__Extracted information__

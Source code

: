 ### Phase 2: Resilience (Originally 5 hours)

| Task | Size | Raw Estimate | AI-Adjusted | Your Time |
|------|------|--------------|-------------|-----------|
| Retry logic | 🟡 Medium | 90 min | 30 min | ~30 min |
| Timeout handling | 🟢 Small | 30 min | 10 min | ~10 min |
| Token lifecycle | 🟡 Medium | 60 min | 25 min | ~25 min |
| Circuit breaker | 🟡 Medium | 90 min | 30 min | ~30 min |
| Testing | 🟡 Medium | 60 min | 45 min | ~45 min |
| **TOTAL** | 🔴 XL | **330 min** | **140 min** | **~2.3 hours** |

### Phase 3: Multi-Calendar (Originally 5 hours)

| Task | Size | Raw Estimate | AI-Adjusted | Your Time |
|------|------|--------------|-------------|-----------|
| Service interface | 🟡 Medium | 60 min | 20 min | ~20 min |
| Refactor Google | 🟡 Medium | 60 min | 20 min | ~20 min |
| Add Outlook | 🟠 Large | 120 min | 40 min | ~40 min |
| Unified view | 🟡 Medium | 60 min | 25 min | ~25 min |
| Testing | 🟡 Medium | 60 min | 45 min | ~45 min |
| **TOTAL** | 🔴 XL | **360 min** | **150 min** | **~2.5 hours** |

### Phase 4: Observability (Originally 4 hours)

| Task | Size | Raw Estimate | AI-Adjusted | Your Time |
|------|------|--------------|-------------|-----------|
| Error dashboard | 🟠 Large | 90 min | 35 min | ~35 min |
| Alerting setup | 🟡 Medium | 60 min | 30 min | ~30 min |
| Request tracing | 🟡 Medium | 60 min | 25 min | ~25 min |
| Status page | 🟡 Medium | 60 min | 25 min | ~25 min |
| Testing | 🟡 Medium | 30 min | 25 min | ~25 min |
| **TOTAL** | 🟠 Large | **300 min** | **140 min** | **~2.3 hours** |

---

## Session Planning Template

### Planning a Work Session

__Task prompt__
Write out exactly those lines of the records above that lie from the one with "Request tracing |" through the last line, including both.

__Response for this exercise__
| Request tracing | 🟡 Medium | 60 min | 25 min | ~25 min |
| Status page | 🟡 Medium | 60 min | 25 min | ~25 min |
| Testing | 🟡 Medium | 30 min | 25 min | ~25 min |
| **TOTAL** | 🟠 Large | **300 min** | **140 min** | **~2.3 hours** |

---

## Session Planning Template

### Planning a Work Session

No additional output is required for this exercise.